Up to the date of the French Revolution, even when the last heirs of the House of Stuart were excluded from France

and dwelt in Italy, the state-apartments of the château of St. Germains were kept up as they were inhabited by James and Mary, and the descendants of the old Jacobite attendants of the exiled family occupied the rest of the palace. A lady, herself descended from one of these, gave the following account to Miss Strickland of the château as she remembered it before the French Revolution :

'I was a very young girl when I saw the castle of St. Germains. There were apartments there still occupied by the descendants of King James' household. Among these was my father's aunt, Miss Plowden, niece to the Earl of Stafford, and my mother's aunt, also an old maiden lady, sister to my grandfather, Lord Dillon. The state rooms were kept up, and I remember being struck with the splendour of the silver ornaments on the toilette of the queen. At the French Revolution all were plundered and destroyed.'

It was, indeed, the last request of Mary of Modena before she died in 1718 to the Duke of Orleans, that the descendants of the faithful followers of the House of Stuart should be allowed to retain possession of their apartments till the restoration of her son to his royal inheritance. So the old palace of the Valois and the Bourbon, afforded, by the generosity of the French kings, as Miss Strickland says, a shelter and a home to the last relics of the Jacobite party, and was a Jacobite Hampton Court on the banks of the Seine till the great catastrophe of the French Revolution. Up to that period the chamber in which Mary of Modena died was kept in precisely the same state in which it was during her life. Her toilette-table, with all its plate and ornaments, and four wax tapers in gilt candlesticks, were set out daily for use, and the Jacobite colony still continued to keep the anniversaries of the House of Stuart, such as the 29th of May, and the birthday of the young Pretender, and that of his brother the Cardinal, with bonfires and rejoicings.
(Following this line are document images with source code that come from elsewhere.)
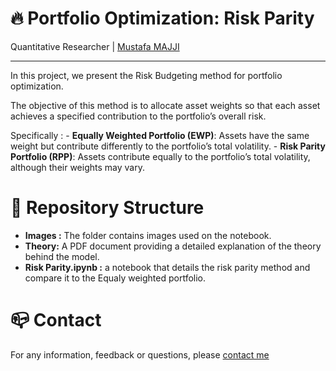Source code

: # 🔥 Portfolio Optimization: Risk Parity
Quantitative Researcher | [Mustafa MAJJI](linkedin.com/in/mustafa-majji-3a59861a2)
***

In this project, we present the Risk Budgeting method for portfolio optimization.

The objective of this method is to allocate asset weights so that each asset achieves a specified contribution to the portfolio’s overall risk.

Specifically :
            - **Equally Weighted Portfolio (EWP)**: Assets have the same weight but contribute differently to the portfolio’s total volatility.
            - **Risk Parity Portfolio (RPP)**: Assets contribute equally to the portfolio’s total volatility, although their weights may vary.
# 🚀 Repository Structure

- **Images :**  The folder contains images used on the notebook. 
- **Theory:** A PDF document providing a detailed explanation of the theory behind the model.
- **Risk Parity.ipynb :** a notebook that details the risk parity method and compare it to the Equaly weighted portfolio.

# :mailbox_closed: Contact
For any information, feedback or questions, please [contact me][Mustafa-email]




[Mustafa-email]: mailto:majji1999@gmail.com
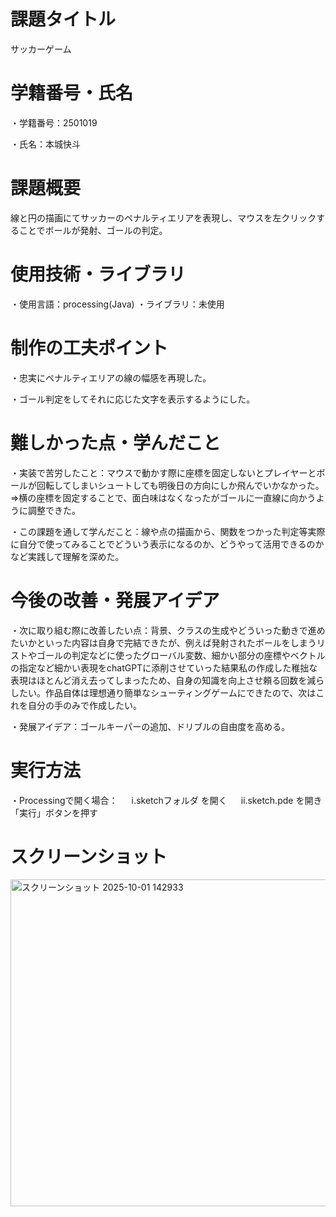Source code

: # 課題タイトル
サッカーゲーム
# 学籍番号・氏名
・学籍番号：2501019

・氏名：本城快斗
# 課題概要
線と円の描画にてサッカーのペナルティエリアを表現し、マウスを左クリックすることでボールが発射、ゴールの判定。
# 使用技術・ライブラリ
・使用言語：processing(Java)
・ライブラリ：未使用
# 制作の工夫ポイント
・忠実にペナルティエリアの線の幅感を再現した。

・ゴール判定をしてそれに応じた文字を表示するようにした。
# 難しかった点・学んだこと
・実装で苦労したこと：マウスで動かす際に座標を固定しないとプレイヤーとボールが回転してしまいシュートしても明後日の方向にしか飛んでいかなかった。
⇒横の座標を固定することで、面白味はなくなったがゴールに一直線に向かうように調整できた。

・この課題を通して学んだこと：線や点の描画から、関数をつかった判定等実際に自分で使ってみることでどういう表示になるのか、どうやって活用できるのかなど実践して理解を深めた。
# 今後の改善・発展アイデア
・次に取り組む際に改善したい点：背景、クラスの生成やどういった動きで進めたいかといった内容は自身で完結できたが、例えば発射されたボールをしまうリストやゴールの判定などに使ったグローバル変数、細かい部分の座標やベクトルの指定など細かい表現をchatGPTに添削させていった結果私の作成した稚拙な表現はほとんど消え去ってしまったため、自身の知識を向上させ頼る回数を減らしたい。作品自体は理想通り簡単なシューティングゲームにできたので、次はこれを自分の手のみで作成したい。

・発展アイデア：ゴールキーパーの追加、ドリブルの自由度を高める。
# 実行方法
・Processingで開く場合：
　
 ⅰ.sketchフォルダ を開く
　
 ⅱ.sketch.pde を開き「実行」ボタンを押す
# スクリーンショット
<img width="801" height="523" alt="スクリーンショット 2025-10-01 142933" src="https://github.com/user-attachments/assets/9276d1f5-cd15-4ecd-bc40-364c644839e9" />
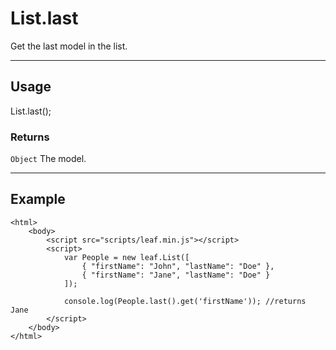 # List.last

Get the last model in the list.

----------------------------------------------------------------------

## Usage

List.last();

### Returns

`Object` The model.

----------------------------------------------------------------------

## Example

	<html>	
		<body>
			<script src="scripts/leaf.min.js"></script>
			<script>	
				var People = new leaf.List([
					{ "firstName": "John", "lastName": "Doe" },
					{ "firstName": "Jane", "lastName": "Doe" }
				]);

				console.log(People.last().get('firstName')); //returns Jane
			</script>
		</body>
	</html>	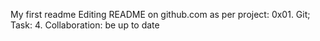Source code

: My first readme
Editing README on github.com as per project: 0x01. Git; Task: 4. Collaboration: be up to date
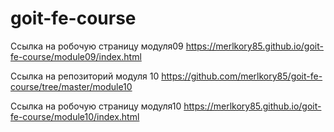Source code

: # goit-fe-course















Ссылка на робочую страницу модуля09
https://merlkory85.github.io/goit-fe-course/module09/index.html

Ссылка на репозиторий модуля 10
https://github.com/merlkory85/goit-fe-course/tree/master/module10

Ссылка на робочую страницу модуля10
https://merlkory85.github.io/goit-fe-course/module10/index.html
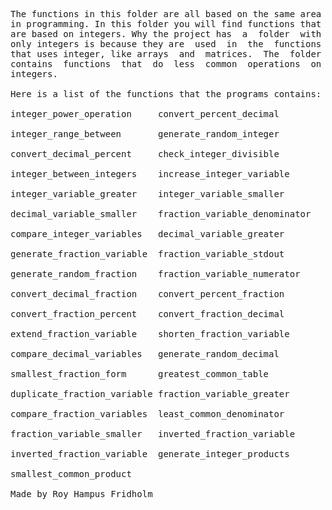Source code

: 
<pre>
The functions in this folder are all based on the same area
in programming. In this folder you will find functions that
are based on integers. Why the project has  a  folder  with
only integers is because they are  used  in  the  functions
that uses integer, like arrays  and  matrices.  The  folder
contains  functions  that  do  less  common  operations  on
integers.

Here is a list of the functions that the programs contains:

integer_power_operation     convert_percent_decimal

integer_range_between       generate_random_integer

convert_decimal_percent     check_integer_divisible

integer_between_integers    increase_integer_variable

integer_variable_greater    integer_variable_smaller

decimal_variable_smaller    fraction_variable_denominator

compare_integer_variables   decimal_variable_greater

generate_fraction_variable  fraction_variable_stdout

generate_random_fraction    fraction_variable_numerator

convert_decimal_fraction    convert_percent_fraction

convert_fraction_percent    convert_fraction_decimal

extend_fraction_variable    shorten_fraction_variable

compare_decimal_variables   generate_random_decimal

smallest_fraction_form      greatest_common_table

duplicate_fraction_variable fraction_variable_greater

compare_fraction_variables  least_common_denominator

fraction_variable_smaller   inverted_fraction_variable

inverted_fraction_variable  generate_integer_products

smallest_common_product     

Made by Roy Hampus Fridholm
</pre>
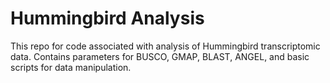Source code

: # Hummingbird Analysis 

This repo for code associated with analysis of Hummingbird transcriptomic data. 
Contains parameters for BUSCO, GMAP, BLAST, ANGEL, and basic scripts for data manipulation. 
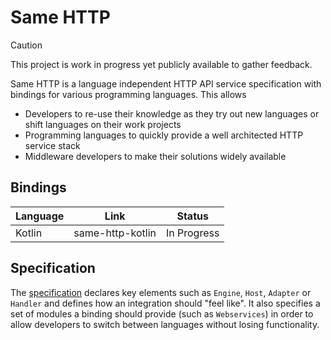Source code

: # Same HTTP

> [!CAUTION]  
> This project is work in progress yet publicly available to gather feedback.

Same HTTP is a language independent HTTP API service specification with bindings for various programming languages. This allows

- Developers to re-use their knowledge as they try out new languages or shift languages on their work projects
- Programming languages to quickly provide a well architected HTTP service stack
- Middleware developers to make their solutions widely available

## Bindings

| Language | Link | Status |
|---|---|---|
| Kotlin | same-http-kotlin | In Progress |

## Specification

The [specification](./Specification/Index.md) declares key elements such as `Engine`, `Host`, `Adapter` or `Handler` and defines how an integration should "feel like". It also specifies a set of modules a binding should provide (such as `Webservices`) in order to allow developers to switch between languages without losing functionality.
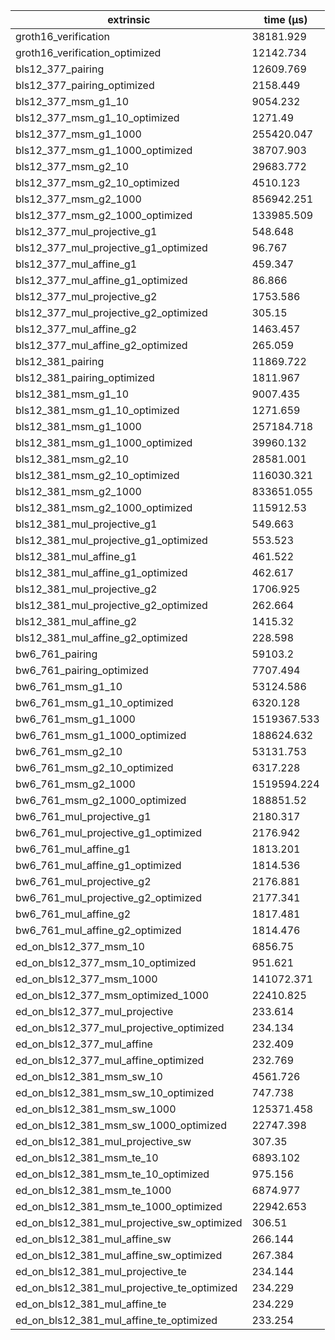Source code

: | extrinsic                                   | time (µs)   |
| ------------------------------------------- | ----------- |
| groth16_verification                        | 38181.929   |
| groth16_verification_optimized              | 12142.734   |
| bls12_377_pairing                           | 12609.769   |
| bls12_377_pairing_optimized                 | 2158.449    |
| bls12_377_msm_g1_10                         | 9054.232    |
| bls12_377_msm_g1_10_optimized               | 1271.49     |
| bls12_377_msm_g1_1000                       | 255420.047  |
| bls12_377_msm_g1_1000_optimized             | 38707.903   |
| bls12_377_msm_g2_10                         | 29683.772   |
| bls12_377_msm_g2_10_optimized               | 4510.123    |
| bls12_377_msm_g2_1000                       | 856942.251  |
| bls12_377_msm_g2_1000_optimized             | 133985.509  |
| bls12_377_mul_projective_g1                 | 548.648     |
| bls12_377_mul_projective_g1_optimized       | 96.767      |
| bls12_377_mul_affine_g1                     | 459.347     |
| bls12_377_mul_affine_g1_optimized           | 86.866      |
| bls12_377_mul_projective_g2                 | 1753.586    |
| bls12_377_mul_projective_g2_optimized       | 305.15      |
| bls12_377_mul_affine_g2                     | 1463.457    |
| bls12_377_mul_affine_g2_optimized           | 265.059     |
| bls12_381_pairing                           | 11869.722   |
| bls12_381_pairing_optimized                 | 1811.967    |
| bls12_381_msm_g1_10                         | 9007.435    |
| bls12_381_msm_g1_10_optimized               | 1271.659    |
| bls12_381_msm_g1_1000                       | 257184.718  |
| bls12_381_msm_g1_1000_optimized             | 39960.132   |
| bls12_381_msm_g2_10                         | 28581.001   |
| bls12_381_msm_g2_10_optimized               | 116030.321  |
| bls12_381_msm_g2_1000                       | 833651.055  |
| bls12_381_msm_g2_1000_optimized             | 115912.53   |
| bls12_381_mul_projective_g1                 | 549.663     |
| bls12_381_mul_projective_g1_optimized       | 553.523     |
| bls12_381_mul_affine_g1                     | 461.522     |
| bls12_381_mul_affine_g1_optimized           | 462.617     |
| bls12_381_mul_projective_g2                 | 1706.925    |
| bls12_381_mul_projective_g2_optimized       | 262.664     |
| bls12_381_mul_affine_g2                     | 1415.32     |
| bls12_381_mul_affine_g2_optimized           | 228.598     |
| bw6_761_pairing                             | 59103.2     |
| bw6_761_pairing_optimized                   | 7707.494    |
| bw6_761_msm_g1_10                           | 53124.586   |
| bw6_761_msm_g1_10_optimized                 | 6320.128    |
| bw6_761_msm_g1_1000                         | 1519367.533 |
| bw6_761_msm_g1_1000_optimized               | 188624.632  |
| bw6_761_msm_g2_10                           | 53131.753   |
| bw6_761_msm_g2_10_optimized                 | 6317.228    |
| bw6_761_msm_g2_1000                         | 1519594.224 |
| bw6_761_msm_g2_1000_optimized               | 188851.52   |
| bw6_761_mul_projective_g1                   | 2180.317    |
| bw6_761_mul_projective_g1_optimized         | 2176.942    |
| bw6_761_mul_affine_g1                       | 1813.201    |
| bw6_761_mul_affine_g1_optimized             | 1814.536    |
| bw6_761_mul_projective_g2                   | 2176.881    |
| bw6_761_mul_projective_g2_optimized         | 2177.341    |
| bw6_761_mul_affine_g2                       | 1817.481    |
| bw6_761_mul_affine_g2_optimized             | 1814.476    |
| ed_on_bls12_377_msm_10                      | 6856.75     |
| ed_on_bls12_377_msm_10_optimized            | 951.621     |
| ed_on_bls12_377_msm_1000                    | 141072.371  |
| ed_on_bls12_377_msm_optimized_1000          | 22410.825   |
| ed_on_bls12_377_mul_projective              | 233.614     |
| ed_on_bls12_377_mul_projective_optimized    | 234.134     |
| ed_on_bls12_377_mul_affine                  | 232.409     |
| ed_on_bls12_377_mul_affine_optimized        | 232.769     |
| ed_on_bls12_381_msm_sw_10                   | 4561.726    |
| ed_on_bls12_381_msm_sw_10_optimized         | 747.738     |
| ed_on_bls12_381_msm_sw_1000                 | 125371.458  |
| ed_on_bls12_381_msm_sw_1000_optimized       | 22747.398   |
| ed_on_bls12_381_mul_projective_sw           | 307.35      |
| ed_on_bls12_381_msm_te_10                   | 6893.102    |
| ed_on_bls12_381_msm_te_10_optimized         | 975.156     |
| ed_on_bls12_381_msm_te_1000                 | 6874.977    |
| ed_on_bls12_381_msm_te_1000_optimized       | 22942.653   |
| ed_on_bls12_381_mul_projective_sw_optimized | 306.51      |
| ed_on_bls12_381_mul_affine_sw               | 266.144     |
| ed_on_bls12_381_mul_affine_sw_optimized     | 267.384     |
| ed_on_bls12_381_mul_projective_te           | 234.144     |
| ed_on_bls12_381_mul_projective_te_optimized | 234.229     |
| ed_on_bls12_381_mul_affine_te               | 234.229     |
| ed_on_bls12_381_mul_affine_te_optimized     | 233.254     |
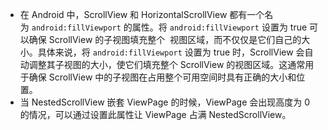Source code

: - 在 Android 中，ScrollView 和 HorizontalScrollView 都有一个名为 `android:fillViewport` 的属性。将 `android:fillViewport` 设置为 true 可以确保 ScrollView 的子视图填充整个  视图区域，而不仅仅是它们自己的大小。具体来说，将 `android:fillViewport` 设置为 true 时，ScrollView 会自动调整其子视图的大小，使它们填充整个 ScrollView 的视图区域。这通常用于确保 ScrollView 中的子视图在占用整个可用空间时具有正确的大小和位置。
- 当 NestedScrollView 嵌套 ViewPage 的时候，ViewPage 会出现高度为 0 的情况，可以通过设置此属性让 ViewPage 占满 NestedScrollView。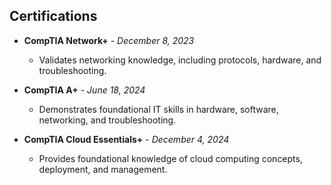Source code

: ## Certifications

- **CompTIA Network+** - *December 8, 2023*
  - Validates networking knowledge, including protocols, hardware, and troubleshooting.
  
- **CompTIA A+** - *June 18, 2024*
  - Demonstrates foundational IT skills in hardware, software, networking, and troubleshooting.

- **CompTIA Cloud Essentials+** - *December 4, 2024*
  - Provides foundational knowledge of cloud computing concepts, deployment, and management.

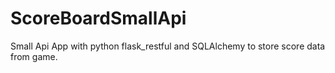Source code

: # ScoreBoardSmallApi
Small Api App with python flask_restful and SQLAlchemy to store score data from game.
After the death of Mary Beatrice, the Court of St. Germains, ceasing to be the habitation of the Stuarts, it ceased also to be the centre of Jacobite intrigue. There was, however, one project entertained by Mary Beatrice which was achieved in the year after her death, and this was the marriage of her son, about which she had occupied herself for two years. The prince was thirty years of age at her death, and his followers naturally objected to risk their lives for a cause which might terminate with himself. But it was not easy to find a fitting wife for a disinherited prince of such pretensions. A first attempt had been made to obtain as a partner for him his cousin the daughter of Rinaldo d' Este, who had become Duke

of Modena on the death of the brother of Mary Beatrice; but the project was defeated by the influence brought to bear on the Modenese Court by the House of Hanover. A second project of marriage was more successful, although here, too, the House of Hanover exerted all its influence to prevent the union. The child of another exiled race Clementina Sobieski, the grand-daughter of the saviour of Vienna, conceived a romantic passion for the heir of the House of Stuart, and the marriage took place by proxy; but the princess was unfortunately living under the protection of the Emperor Charles VI., and George I. prevailed upon the Kaiser to exercise his power for the prevention of the accomplishment of the union. The bride of James Stuart, aware of the toils which were being set for her, escaped away secretly from Olau, where she then was living, with the intention of joining her husband at Bologna; but English spies were then on the watch all over the continent, and at Innspruck she was arrested and thrown into a convent. All the diplomacy of England and Austria was then set in motion to annul the marriage. The emperor engaged to demand from the Pope its dissolution, and in case of refusal the imperial troops were to invade the States of the Church, while the English fleet should bombard Civita Vecchia. As for the princess herself, she was destined to a convent for life. The daughter of the Sobieskis outwitted all the diplomatists of Europe by escaping from the hands of her gaolers, and reaching the prince at Bologna, where she was married anew. Medals were struck in honour of the marriage, one of which exhibited the head of the princess on the face, while on the reverse there was a figure of the bride arriving at Rome (typified by the Coliseum and other ruins) in a Roman triumphal car drawn by two steeds in full career, with the motto above, Fortunam causamque sequor, and below the words Deceptis custodibus, in allusion to her flight from Innspruck.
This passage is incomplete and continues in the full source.